Этот курс для маленькой группы студентов вел декан философского факультета — высокий, худой, седой человек лет шестидесяти, который, как мне тогда казалось, знавал лучшие дни. Среди большинства студентов курс считался занудным, бесполезным и не мог всерьез конкурировать с таким популярным курсом как «Общая теория бизнеса». Насколько помню, «Философия 101» начался с довольно скучных, отвлеченных лекций по «элементарной логике». Как я вскоре убедился, лекции по бизнесу в основном посещали туповатые футболисты и футбольные фанаты [13], часто с похмелья после «веселой» ночи. И хотя эта «Теория бизнеса» оказалась еще скучнее, я не мог понять ни слова из лекций профессора философии. Он говорил вполне членораздельно, ясно и логично, но даже «образование» в дорогой частной школе не помогало мне понять его слова или усвоить какие-то философские «серьезные идеи». Разочаровавшись, я бросил этот курс. Лишь гораздо позднее, после десяти лет напряженных занятий я начал понимать, в чем состоят основы философии, и это понимание было неразрывно связано с именем Пифагора [14].
Пифагор (ок. 570-500 до н. э.), которому приписывают изобретение самого слова «философия», утверждал, что задолго до него существовали истинные мудрецы (греч. σοφοὶ). Будучи ближе к «Золотому веку» [15] человечества, эти мудрецы были ближе к богам и истине, а потому гораздо мудрее. Пифагор полагал, что в его время люди уже не могут быть столь мудры, поскольку их отношение к знанию стало более отстраненным, неопределенным и путанным. В лучшем случае, они могут любить мудрость и искать ее, оставаясь всего лишь философами (греч. φιλόσοφος — «любящий мудрость»), а не мудрецами.

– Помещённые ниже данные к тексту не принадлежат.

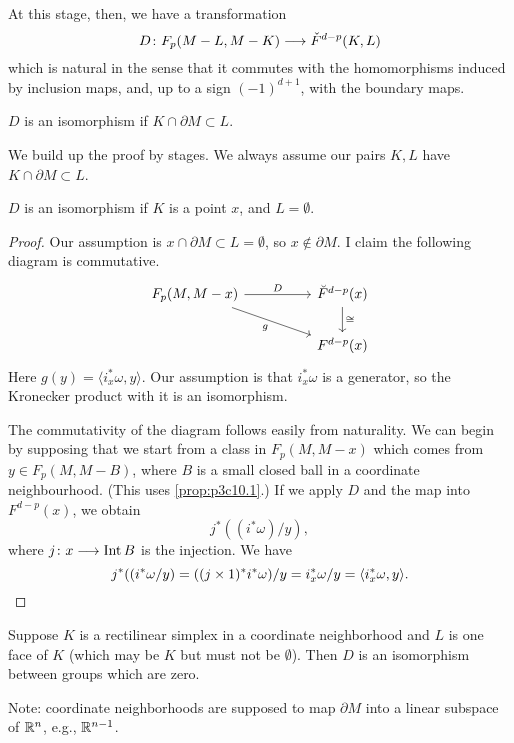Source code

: \documentclass[../main]{subfiles}
\begin{document}
At this stage, then, we have a transformation
\[D \colon F_p(M-L,M-K) \longrightarrow \check{F}^{d-p}(K,L)\]
which is natural in the sense that it commutes with the homomorphisms induced by inclusion maps, and, up to a sign $(-1)^{d+1}$, with the boundary maps.
\begin{theorem}\label{thm:p3c10.6}
$D$ is an isomorphism if $K \cap \partial M \subset L$.
\end{theorem}
We build up the proof by stages. We always assume our pairs $K,L$ have $K \cap \partial M \subset L$.
\begin{remark}\label{rmk:p3c10.7}
$D$ is an isomorphism if $K$ is a point $x$, and $L = \emptyset$.
\end{remark}
\begin{proof}
Our assumption is $x \cap \partial M \subset L = \emptyset$, so $x \not\in \partial M$. I claim the following diagram is commutative.
\[
\begin{tikzcd}
{F_p(M, M - x)} \arrow[rrd, "g"'] \arrow[rr, "D"] &  & \breve F^{d - p}(x) \arrow[d, "\cong"] \\
                                                  &  & F^{d - p}(x)                          
\end{tikzcd}
\]
Here $g(y) = \langle i_x^* \omega, y \rangle$. Our assumption is that $i_x^* \omega$ is a generator, so the Kronecker product with it is an isomorphism.

The commutativity of the diagram follows easily from naturality. We can begin by supposing that we start from a class in $F_p(M,M-x)$ which comes from $y \in F_p(M,M-B)$, where $B$ is a small closed ball in a coordinate neighbourhood. (This uses \ref{prop:p3c10.1}.) If we apply $D$ and the map into $F^{d-p}(x)$, we obtain
\[j^*((i^* \omega)/y),\]
where $j \colon x \longrightarrow \operatorname{Int} B$ is the injection. We have
\[
	j^*((i^*\omega/y) = ((j \times 1)^* i^* \omega)/y = i_x^*\omega/y = \langle i_x^* \omega, y \rangle. \qedhere
\]
\end{proof}
\begin{remark}\label{rmk:p3c10.8}
Suppose $K$ is a rectilinear simplex in a coordinate neighborhood and $L$ is one face of $K$ (which may be $K$ but must not be $\emptyset$). Then $D$ is an isomorphism between groups which are zero.
\end{remark}
Note: coordinate neighborhoods are supposed to map $\partial M$ into a linear subspace of $\mathbb{R}^n$, e.g., $\mathbb{R}^{n-1}$.
\end{document}
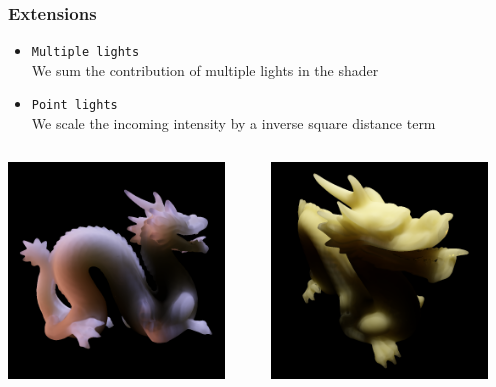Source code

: \documentclass{beamer}
\begin{document}
\begin{frame}
    \frametitle{Extensions}
\begin{itemize}
\vspace{0.4cm}
	\item \texttt{Multiple lights} \\ We sum the contribution of multiple lights in the shader
	\item \texttt{Point lights} \\ We scale the incoming intensity by a inverse square distance term	
\end{itemize}
\begin{columns}
    \begin{column}{0.45\textwidth}
      \centering
		\includegraphics[width=0.9\textwidth]{multiple}
				\end{column}
   \begin{column}{0.45\textwidth}
      \centering
		\includegraphics[width=0.9\textwidth]{point}

\end{column}
\end{columns}
\end{frame}
\end{document}

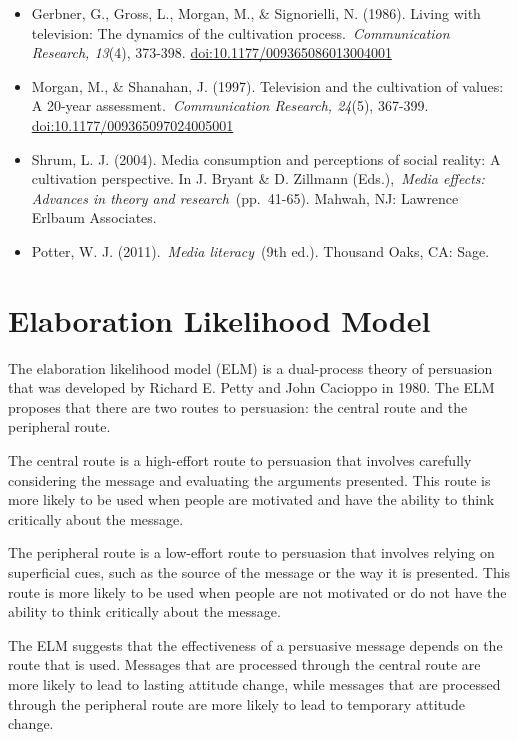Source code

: \documentclass[
  b5paper]{book}
\begin{document}
\begin{itemize}
\item
  Gerbner, G., Gross, L., Morgan, M., \& Signorielli, N. (1986). Living with television: The dynamics of the cultivation process.~\emph{Communication Research, 13}(4), 373-398. \url{doi:10.1177/009365086013004001}
\item
  Morgan, M., \& Shanahan, J. (1997). Television and the cultivation of values: A 20-year assessment.~\emph{Communication Research, 24}(5), 367-399. \url{doi:10.1177/009365097024005001}
\item
  Shrum, L. J. (2004). Media consumption and perceptions of social reality: A cultivation perspective. In J. Bryant \& D. Zillmann (Eds.),~\emph{Media effects: Advances in theory and research}~(pp.~41-65). Mahwah, NJ: Lawrence Erlbaum Associates.
\item
  Potter, W. J. (2011).~\emph{Media literacy}~(9th ed.). Thousand Oaks, CA: Sage.
\end{itemize}

\hypertarget{elaboration-likelihood-model}{%
\section{Elaboration Likelihood Model}\label{elaboration-likelihood-model}}

The elaboration likelihood model (ELM) is a dual-process theory of persuasion that was developed by Richard E. Petty and John Cacioppo in 1980. The ELM proposes that there are two routes to persuasion: the central route and the peripheral route.

The central route is a high-effort route to persuasion that involves carefully considering the message and evaluating the arguments presented. This route is more likely to be used when people are motivated and have the ability to think critically about the message.

The peripheral route is a low-effort route to persuasion that involves relying on superficial cues, such as the source of the message or the way it is presented. This route is more likely to be used when people are not motivated or do not have the ability to think critically about the message.

The ELM suggests that the effectiveness of a persuasive message depends on the route that is used. Messages that are processed through the central route are more likely to lead to lasting attitude change, while messages that are processed through the peripheral route are more likely to lead to temporary attitude change.
\end{document}
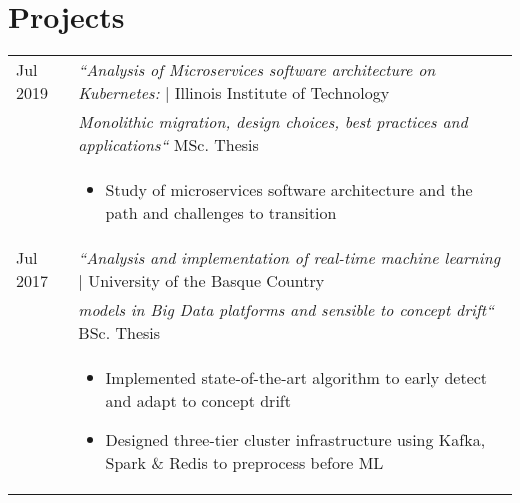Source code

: \documentclass[a4paper,10pt]{article}
\begin{document}
\section{Projects}
\begin{tabular}{p{1.5cm}p{14.8cm}}

  Jul 2019 & \emph{``Analysis of Microservices software architecture on Kubernetes: } \hfill \footnotesize{| Illinois Institute of Technology} \\
  & \hspace{0.1mm} \emph{Monolithic migration, design choices, best practices and applications``} \hfill \footnotesize{MSc. Thesis} \\
  & \footnotesize{ \begin{itemize}[noitemsep,topsep=3pt]
  \vspace{-0.1in}
  \item Study of microservices software architecture and the path and challenges to transition 
  \end{itemize}} \vspace{-0.1in} \\ 

  Jul 2017 & \emph{``Analysis and implementation of real-time machine learning } \hfill \footnotesize{| University of the Basque Country} \\
  & \hspace{0.1mm} \emph{models in Big Data platforms and sensible to concept drift``} \hfill \footnotesize{BSc. Thesis} \\
  & \footnotesize{ \begin{itemize}[noitemsep,topsep=3pt]
  \vspace{-0.1in}
  \item Implemented state-of-the-art algorithm to early detect and adapt to concept drift
  \item Designed three-tier cluster infrastructure using Kafka, Spark \& Redis to preprocess before ML
  \end{itemize}} \vspace{-0.1in} \\ 


\end{tabular}
\end{document}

Тем не менее, по мнению Пифагора даже эти философы принципиально отличались от остальных людей, любивших лишь славу и богатство. Настоящих философов и в то время было очень мало. Для Пифагора философия была связана с фундаментальными истинами человеческой души и космоса. Когда две с половиной тысячи лет спустя я слушал вводный курс «Философия 101», то еще раз убедился, насколько люди деградировали со времен «Золотого века», сначала превратившись из мудрецов в философов, а затем в… бизнесменов от философии.
Часть 6
Философия против антисофии на Западе и на Востоке
В какой бы западной стране мне ни приходилось жить за последние двадцать лет, везде я регулярно посещал философские лекции и конференции самого разного уровня, слушал выступления «профессиональных философов», читал книги и журналы по философии. Если первоначально греческое слово «философия» означало «любовь к мудрости», то современная академическая философия больше напоминает любовь к странным, изысканно-абстрактным интеллектуальным играм в узком кругу профессионалов. Разочарованный таким печальным многолетним опытом, я долго искал подходящее слово, более точно определяющее то явление, которое сегодня называют «философией». Каково же было мое радостное удивление, когда я обнаружил редкое слово «мизософия» (греч. «ненависть к мудрости») в этимологическом словаре, который постоянно вожу с собой на тот случай, если вдруг услышу незнакомое слово. Очевидно, какой-то близкий по духу мыслитель задолго до меня почувствовал необходимость в таком неологизме. И все-таки мне кажется, что один австрийский философ, по своему духу и масштабу мысли тяготевший к пифагорейской традиции, еще точнее определил современную «философию» словом «антисофия» («антимудрость»). Лучшим подтверждением такого определения является тот факт, что в американских университетах очень немногие студенты регулярно посещают лекции по философии.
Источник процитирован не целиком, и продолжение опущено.